## Aim of the exercise
The expected answer is a single number, namely how many lines in the data below hold the word "Lajpat".

## Source data
------------------------

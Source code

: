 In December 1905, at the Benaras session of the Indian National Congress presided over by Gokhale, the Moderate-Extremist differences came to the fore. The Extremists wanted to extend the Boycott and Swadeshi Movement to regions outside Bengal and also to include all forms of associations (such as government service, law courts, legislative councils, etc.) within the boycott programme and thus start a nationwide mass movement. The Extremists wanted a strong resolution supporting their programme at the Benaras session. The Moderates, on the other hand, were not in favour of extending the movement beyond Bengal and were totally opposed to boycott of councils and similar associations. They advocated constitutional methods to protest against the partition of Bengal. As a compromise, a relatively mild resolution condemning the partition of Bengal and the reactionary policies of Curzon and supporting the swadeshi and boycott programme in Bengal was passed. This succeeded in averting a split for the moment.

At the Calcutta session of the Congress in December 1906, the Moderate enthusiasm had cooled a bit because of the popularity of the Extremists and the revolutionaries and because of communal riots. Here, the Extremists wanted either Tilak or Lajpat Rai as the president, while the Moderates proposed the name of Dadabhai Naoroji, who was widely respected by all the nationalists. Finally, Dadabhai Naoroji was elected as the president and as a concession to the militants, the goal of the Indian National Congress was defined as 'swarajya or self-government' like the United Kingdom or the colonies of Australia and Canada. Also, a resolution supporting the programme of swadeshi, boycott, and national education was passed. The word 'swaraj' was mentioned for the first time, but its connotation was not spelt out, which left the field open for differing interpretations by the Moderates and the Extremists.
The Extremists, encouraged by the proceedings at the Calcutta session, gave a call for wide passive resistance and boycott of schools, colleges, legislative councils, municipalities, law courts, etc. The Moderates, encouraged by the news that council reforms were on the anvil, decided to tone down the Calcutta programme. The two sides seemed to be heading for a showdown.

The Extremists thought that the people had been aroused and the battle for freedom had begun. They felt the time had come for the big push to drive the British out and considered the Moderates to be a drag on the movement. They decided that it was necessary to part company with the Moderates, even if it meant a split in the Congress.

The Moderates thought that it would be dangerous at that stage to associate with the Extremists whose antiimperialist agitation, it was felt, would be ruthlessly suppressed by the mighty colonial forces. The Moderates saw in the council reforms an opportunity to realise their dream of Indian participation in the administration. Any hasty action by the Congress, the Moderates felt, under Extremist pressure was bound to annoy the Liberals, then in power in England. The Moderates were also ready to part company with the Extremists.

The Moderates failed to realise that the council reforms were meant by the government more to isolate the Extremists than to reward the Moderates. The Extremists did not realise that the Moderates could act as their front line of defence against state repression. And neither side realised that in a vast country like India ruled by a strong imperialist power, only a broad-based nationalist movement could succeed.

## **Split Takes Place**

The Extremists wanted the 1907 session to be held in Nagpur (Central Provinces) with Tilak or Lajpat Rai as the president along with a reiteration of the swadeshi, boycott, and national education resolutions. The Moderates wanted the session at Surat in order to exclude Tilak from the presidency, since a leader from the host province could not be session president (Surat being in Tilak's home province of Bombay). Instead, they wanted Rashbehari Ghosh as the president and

------------------------

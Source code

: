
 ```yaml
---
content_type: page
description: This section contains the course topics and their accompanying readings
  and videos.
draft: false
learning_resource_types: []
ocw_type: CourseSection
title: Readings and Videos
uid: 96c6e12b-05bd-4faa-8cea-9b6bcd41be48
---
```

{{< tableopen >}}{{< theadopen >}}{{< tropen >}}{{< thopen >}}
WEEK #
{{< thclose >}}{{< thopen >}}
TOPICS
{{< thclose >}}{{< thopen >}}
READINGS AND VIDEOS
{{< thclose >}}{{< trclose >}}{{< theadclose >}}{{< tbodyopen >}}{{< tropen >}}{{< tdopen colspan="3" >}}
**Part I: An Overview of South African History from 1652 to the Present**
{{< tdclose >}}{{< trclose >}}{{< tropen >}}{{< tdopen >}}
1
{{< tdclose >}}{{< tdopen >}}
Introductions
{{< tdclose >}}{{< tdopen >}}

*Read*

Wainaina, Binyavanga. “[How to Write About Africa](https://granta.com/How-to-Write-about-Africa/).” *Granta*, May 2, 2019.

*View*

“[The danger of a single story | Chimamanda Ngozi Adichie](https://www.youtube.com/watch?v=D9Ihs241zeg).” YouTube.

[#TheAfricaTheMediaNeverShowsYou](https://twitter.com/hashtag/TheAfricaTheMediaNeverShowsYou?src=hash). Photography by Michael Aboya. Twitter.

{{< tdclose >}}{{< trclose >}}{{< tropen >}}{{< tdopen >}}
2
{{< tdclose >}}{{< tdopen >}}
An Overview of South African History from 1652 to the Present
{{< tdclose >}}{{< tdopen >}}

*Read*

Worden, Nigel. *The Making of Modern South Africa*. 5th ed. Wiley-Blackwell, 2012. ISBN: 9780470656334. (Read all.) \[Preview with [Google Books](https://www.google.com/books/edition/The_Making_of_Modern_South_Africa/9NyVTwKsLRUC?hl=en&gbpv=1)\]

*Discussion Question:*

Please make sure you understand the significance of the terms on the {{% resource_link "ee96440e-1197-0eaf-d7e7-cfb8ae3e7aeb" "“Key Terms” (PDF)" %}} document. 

------------------------

## Reply to the exercise
2